== WHAT IS REQUIRED ==
Go to the line containing "10 | [Group" in the records below and print it and every following line exactly, on through the line containing "Please create an", then stop.
** PROVIDED RECORDS follows **
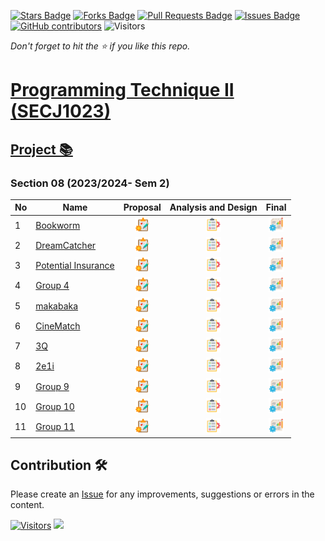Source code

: <a href="https://github.com/jjn7702/SECJ1023-PT2/stargazers"><img src="https://img.shields.io/github/stars/jjn7702/SECJ1023-PT2" alt="Stars Badge"/></a>
<a href="https://github.com/jjn7702/SECJ1023-PT2/network/members"><img src="https://img.shields.io/github/forks/jjn7702/SECJ1023-PT2" alt="Forks Badge"/></a>
<a href="https://github.com/jjn7702/SECJ1023-PT2/pulls"><img src="https://img.shields.io/github/issues-pr/jjn7702/SECJ1023-PT2" alt="Pull Requests Badge"/></a>
<a href="https://github.com/jjn7702/SECJ1023-PT2/issues"><img src="https://img.shields.io/github/issues/jjn7702/SECJ1023-PT2" alt="Issues Badge"/></a>
<a href="https://github.com/jjn7702/SECJ1023-PT2/graphs/contributors"><img alt="GitHub contributors" src="https://img.shields.io/github/contributors/jjn7702/SECJ1023-PT2?color=2b9348"></a>
![Visitors](https://api.visitorbadge.io/api/visitors?path=https%3A%2F%2Fgithub.com%2Fjjn7702%2FSECJ1023-PT2&labelColor=%23d9e3f0&countColor=%23697689&style=flat)

_Don't forget to hit the :star: if you like this repo._

# [Programming Technique II (SECJ1023)](/.)

## [Project 📚](/Submission/Readme.md) 

### Section 08 (2023/2024- Sem 2)

| No | Name | Proposal | Analysis and Design | Final |
| --- | --- | :---: | :---: | :---: |
| 1 | [Bookworm](https://github.com/jjn7702/SECJ1023-PT2/tree/main/Submission/sec08_23242/Bookworm) | <a href="https://github.com/jjn7702/SECJ1023-PT2/tree/main/Submission/sec08_23242/Bookworm/Proposal"><img src="/./images/clipboard.png" width="24px" height="24px" ></a> |<a href="../sec04_23242/Group1/readme.md"><img src="/./images/inventory.png" width="24px" height="24px" ></a> |<a href="../sec04_23242/Group1/readme.md"><img src="/./images/project-management.png" width="24px" height="24px" ></a> |
| 2 | [DreamCatcher](../sec08_23242/DreamCatcher/readme.md) | <a href="../sec08_23242/DreamCatcher/Proposal" ><img src="/./images/clipboard.png" width="24px" height="24px" ></a> |<a href="../sec04_23242/Group1/readme.md"><img src="/./images/inventory.png" width="24px" height="24px" ></a> |<a href="../sec04_23242/Group1/readme.md"><img src="/./images/project-management.png" width="24px" height="24px" ></a> |
| 3 | [Potential Insurance](../sec08_23242/Potential_Insurance/readme.md) | <a href="../sec08_23242/Group3/readme.md" ><img src="/./images/clipboard.png" width="24px" height="24px" ></a> |<a href="../sec04_23242/Group1/readme.md"><img src="/./images/inventory.png" width="24px" height="24px" ></a> |<a href="../sec04_23242/Group1/readme.md"><img src="/./images/project-management.png" width="24px" height="24px" ></a> |
| 4 | [Group 4](../sec08_23242/Group4/readme.md) | <a href="../sec08_23242/Group4/readme.md" ><img src="/./images/clipboard.png" width="24px" height="24px" ></a> |<a href="../sec04_23242/Group1/readme.md"><img src="/./images/inventory.png" width="24px" height="24px" ></a> |<a href="../sec04_23242/Group1/readme.md"><img src="/./images/project-management.png" width="24px" height="24px" ></a> |
| 5 | [makabaka](../sec08_23242/makabaka/readme.md) | <a href="../sec08_23242/Group5/readme.md" ><img src="/./images/clipboard.png" width="24px" height="24px" ></a> |<a href="../sec04_23242/Group1/readme.md"><img src="/./images/inventory.png" width="24px" height="24px" ></a> |<a href="../sec04_23242/Group1/readme.md"><img src="/./images/project-management.png" width="24px" height="24px" ></a> |
| 6 | [CineMatch](../sec08_23242/CineMatch/readme.md) | <a href="../sec08_23242/CineMatch/readme.md" ><img src="/./images/clipboard.png" width="24px" height="24px" ></a> |<a href="../sec04_23242/Group1/readme.md"><img src="/./images/inventory.png" width="24px" height="24px" ></a> |<a href="../sec04_23242/Group1/readme.md"><img src="/./images/project-management.png" width="24px" height="24px" ></a> |
| 7 | [3Q](../sec08_23242/3Q/readme.md) | <a href="../sec08_23242/3Q/proposal/readme.md" ><img src="/./images/clipboard.png" width="24px" height="24px" ></a> |<a href="../sec04_23242/Group1/readme.md"><img src="/./images/inventory.png" width="24px" height="24px" ></a> |<a href="../sec04_23242/Group1/readme.md"><img src="/./images/project-management.png" width="24px" height="24px" ></a> |
| 8 | [2e1i](../sec08_23242/2e1i) | <a href="../sec08_23242/2e1i/Proposal" ><img src="/./images/clipboard.png" width="24px" height="24px" ></a> |<a href="../sec04_23242/Group1/readme.md"><img src="/./images/inventory.png" width="24px" height="24px" ></a> |<a href="../sec04_23242/Group1/readme.md"><img src="/./images/project-management.png" width="24px" height="24px" ></a> |
| 9 | [Group 9](../sec08_23242/Group9/readme.md) | <a href="../sec08_23242/Group9/readme.md" ><img src="/./images/clipboard.png" width="24px" height="24px" ></a> |<a href="../sec04_23242/Group1/readme.md"><img src="/./images/inventory.png" width="24px" height="24px" ></a> |<a href="../sec04_23242/Group1/readme.md"><img src="/./images/project-management.png" width="24px" height="24px" ></a> |
| 10 | [Group 10](../sec08_23242/Group10/readme.md) | <a href="../sec08_23242/Group10/readme.md" ><img src="/./images/clipboard.png" width="24px" height="24px" ></a> |<a href="../sec04_23242/Group1/readme.md"><img src="/./images/inventory.png" width="24px" height="24px" ></a> |<a href="../sec04_23242/Group1/readme.md"><img src="/./images/project-management.png" width="24px" height="24px" ></a> |
| 11 | [Group 11](../sec08_23242/Group11/readme.md) | <a href="../sec08_23242/Group11/readme.md" ><img src="/./images/clipboard.png" width="24px" height="24px" ></a> |<a href="../sec04_23242/Group1/readme.md"><img src="/./images/inventory.png" width="24px" height="24px" ></a> |<a href="../sec04_23242/Group1/readme.md"><img src="/./images/project-management.png" width="24px" height="24px" ></a> |

## Contribution 🛠️
Please create an [Issue](https://github.com/jjn7702/SECJ1023-PT2/issues) for any improvements, suggestions or errors in the content.

[![Visitors](https://api.visitorbadge.io/api/visitors?path=https%3A%2F%2Fgithub.com%2Fjjn7702&labelColor=%23697689&countColor=%23555555&style=plastic)](https://visitorbadge.io/status?path=https%3A%2F%2Fgithub.com%2Fjjn7702)
![](https://hit.yhype.me/github/profile?user_id=81284918)


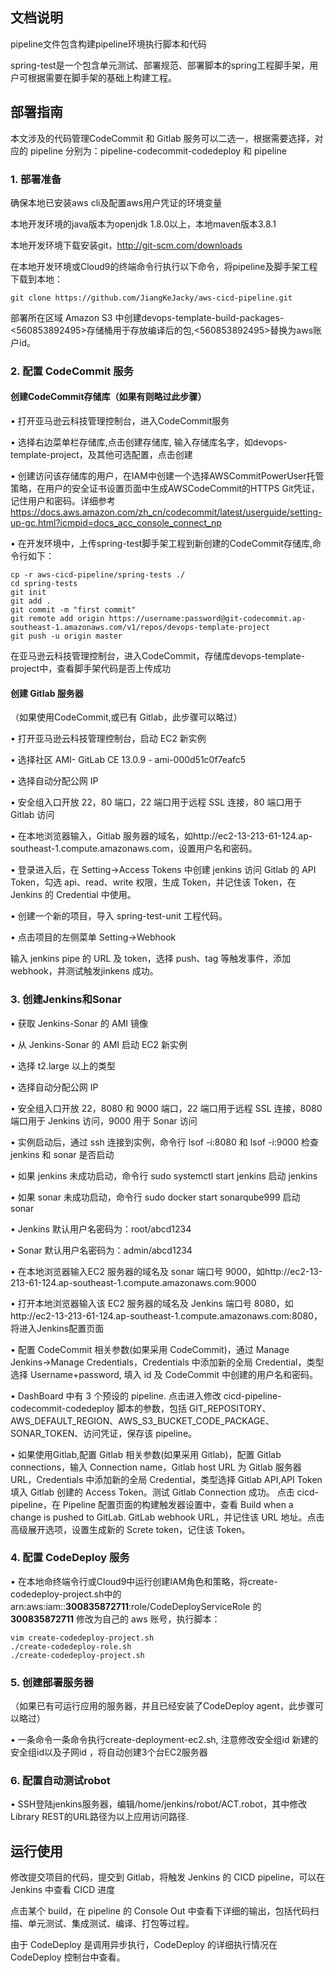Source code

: ## 文档说明

pipeline文件包含构建pipeline环境执行脚本和代码

spring-test是一个包含单元测试、部署规范、部署脚本的spring工程脚手架，用户可根据需要在脚手架的基础上构建工程。

## 部署指南

本文涉及的代码管理CodeCommit 和 Gitlab 服务可以二选一，根据需要选择，对应的 pipeline 分别为：pipeline-codecommit-codedeploy 和 pipeline

### 1. 部署准备

确保本地已安装aws cli及配置aws用户凭证的环境变量

本地开发环境的java版本为openjdk 1.8.0以上，本地maven版本3.8.1

本地开发环境下载安装git，http://git-scm.com/downloads

在本地开发环境或Cloud9的终端命令行执行以下命令，将pipeline及脚手架工程下载到本地： 
    
    git clone https://github.com/JiangKeJacky/aws-cicd-pipeline.git

部署所在区域 Amazon S3 中创建devops-template-build-packages-<560853892495>存储桶用于存放编译后的包,<560853892495>替换为aws账户id。


### 2. 配置 CodeCommit 服务

#### 创建CodeCommit存储库（如果有则略过此步骤）

• 打开亚马逊云科技管理控制台，进入CodeCommit服务

• 选择右边菜单栏存储库,点击创建存储库, 输入存储库名字，如devops-template-project，及其他可选配置，点击创建

• 创建访问该存储库的用户，在IAM中创建一个选择AWSCommitPowerUser托管策略，在用户的安全证书设置页面中生成AWSCodeCommit的HTTPS Git凭证，记住用户和密码。详细参考 https://docs.aws.amazon.com/zh_cn/codecommit/latest/userguide/setting-up-gc.html?icmpid=docs_acc_console_connect_np

• 在开发环境中，上传spring-test脚手架工程到新创建的CodeCommit存储库,命令行如下：

    cp -r aws-cicd-pipeline/spring-tests ./
    cd spring-tests
    git init
    git add .
    git commit -m "first commit"
    git remote add origin https://username:password@git-codecommit.ap-southeast-1.amazonaws.com/v1/repos/devops-template-project
    git push -u origin master

在亚马逊云科技管理控制台，进入CodeCommit，存储库devops-template-project中，查看脚手架代码是否上传成功

#### 创建 Gitlab 服务器

（如果使用CodeCommit,或已有 Gitlab，此步骤可以略过）

• 打开亚马逊云科技管理控制台，启动 EC2 新实例

• 选择社区 AMI- GitLab CE 13.0.9 - ami-000d51c0f7eafc5

• 选择自动分配公网 IP

• 安全组入口开放 22，80 端口，22 端口用于远程 SSL 连接，80 端口用于 Gitlab 访问

• 在本地浏览器输入，Gitlab 服务器的域名，如http://ec2-13-213-61-124.ap-southeast-1.compute.amazonaws.com，设置用户名和密码。

• 登录进入后，在 Setting->Access Tokens 中创建 jenkins 访问 Gitlab 的 API Token，勾选 api、read、write 权限，生成 Token，并记住该 Token，在 Jenkins 的 Credential 中使用。

• 创建一个新的项目，导入 spring-test-unit 工程代码。

• 点击项目的左侧菜单 Setting->Webhook

输入 jenkins pipe 的 URL 及 token，选择 push、tag 等触发事件，添加 webhook，并测试触发jinkens 成功。

### 3. 创建Jenkins和Sonar

• 获取 Jenkins-Sonar 的 AMI 镜像

• 从 Jenkins-Sonar 的 AMI 启动 EC2 新实例

• 选择 t2.large 以上的类型

• 选择自动分配公网 IP

• 安全组入口开放 22，8080 和 9000 端口，22 端口用于远程 SSL 连接，8080 端口用于 Jenkins 访问，9000 用于 Sonar 访问

• 实例启动后，通过 ssh 连接到实例，命令行 lsof -i:8080 和 lsof -i:9000 检查 jenkins 和 sonar 是否启动

• 如果 jenkins 未成功启动，命令行 sudo systemctl start jenkins 启动 jenkins

• 如果 sonar 未成功启动，命令行 sudo docker start sonarqube999 启动 sonar

• Jenkins 默认用户名密码为：root/abcd1234

• Sonar 默认用户名密码为：admin/abcd1234

• 在本地浏览器输入EC2 服务器的域名及 sonar 端口号 9000，如http://ec2-13-213-61-124.ap-southeast-1.compute.amazonaws.com:9000

• 打开本地浏览器输入该 EC2 服务器的域名及 Jenkins 端口号 8080，如http://ec2-13-213-61-124.ap-southeast-1.compute.amazonaws.com:8080，将进入Jenkins配置页面

• 配置 CodeCommit 相关参数(如果采用 CodeCommit)，通过 Manage Jenkins->Manage Credentials，Credentials 中添加新的全局 Credential，类型选择 Username+password, 填入 id 及 CodeCommit 中创建的用户名和密码。

• DashBoard 中有 3 个预设的 pipeline. 点击进入修改 cicd-pipeline-codecommit-codedeploy 脚本的参数，包括 GIT_REPOSITORY、AWS_DEFAULT_REGION、AWS_S3_BUCKET_CODE_PACKAGE、SONAR_TOKEN、访问凭证，保存该 pipeline。

• 如果使用Gitlab,配置 Gitlab 相关参数(如果采用 Gitlab)，配置 Gitlab connections，输入 Connection name，Gitlab host URL 为 Gitlab 服务器 URL，Credentials 中添加新的全局 Credential，类型选择 Gitlab API,API Token 填入 Gitlab 创建的 Access Token。测试 Gitlab Connection 成功。 
点击 cicd-pipeline，在 Pipeline 配置页面的构建触发器设置中，查看 Build when a change is pushed to GitLab. GitLab webhook URL，并记住该 URL 地址。点击高级展开选项，设置生成新的 Screte token，记住该 Token。

### 4. 配置 CodeDeploy 服务

• 在本地命终端令行或Cloud9中运行创建IAM角色和策略，将create-codedeploy-project.sh中的arn:aws:iam::**300835872711**:role/CodeDeployServiceRole 的 **300835872711** 修改为自己的 aws 账号，执行脚本： 

    vim create-codedeploy-project.sh
    ./create-codedeploy-role.sh
    ./create-codedeploy-project.sh

### 5. 创建部署服务器

（如果已有可运行应用的服务器，并且已经安装了CodeDeploy agent，此步骤可以略过）

•	一条命令一条命令执行create-deployment-ec2.sh, 注意修改安全组id **<security-groups>** 新建的安全组id以及子网id **<subnet-id>**，将自动创建3个台EC2服务器


### 6. 配置自动测试robot

•	SSH登陆jenkins服务器，编辑/home/jenkins/robot/ACT.robot，其中修改Library REST的URL路径为以上应用访问路径.

## 运行使用

修改提交项目的代码，提交到 Gitlab，将触发 Jenkins 的 CICD pipeline，可以在 Jenkins 中查看 CICD 进度

点击某个 build，在 pipeline 的 Console Out 中查看下详细的输出，包括代码扫描、单元测试、集成测试、编译、打包等过程。

由于 CodeDeploy 是调用异步执行，CodeDeploy 的详细执行情况在 CodeDeploy 控制台中查看。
** End of PROVIDED RECORDS **
== TASK RESULT ==
| 10 | [Group 10](../sec08_23242/Group10/readme.md) | <a href="../sec08_23242/Group10/readme.md" ><img src="/./images/clipboard.png" width="24px" height="24px" ></a> |<a href="../sec04_23242/Group1/readme.md"><img src="/./images/inventory.png" width="24px" height="24px" ></a> |<a href="../sec04_23242/Group1/readme.md"><img src="/./images/project-management.png" width="24px" height="24px" ></a> |
| 11 | [Group 11](../sec08_23242/Group11/readme.md) | <a href="../sec08_23242/Group11/readme.md" ><img src="/./images/clipboard.png" width="24px" height="24px" ></a> |<a href="../sec04_23242/Group1/readme.md"><img src="/./images/inventory.png" width="24px" height="24px" ></a> |<a href="../sec04_23242/Group1/readme.md"><img src="/./images/project-management.png" width="24px" height="24px" ></a> |

## Contribution 🛠️
Please create an [Issue](https://github.com/jjn7702/SECJ1023-PT2/issues) for any improvements, suggestions or errors in the content.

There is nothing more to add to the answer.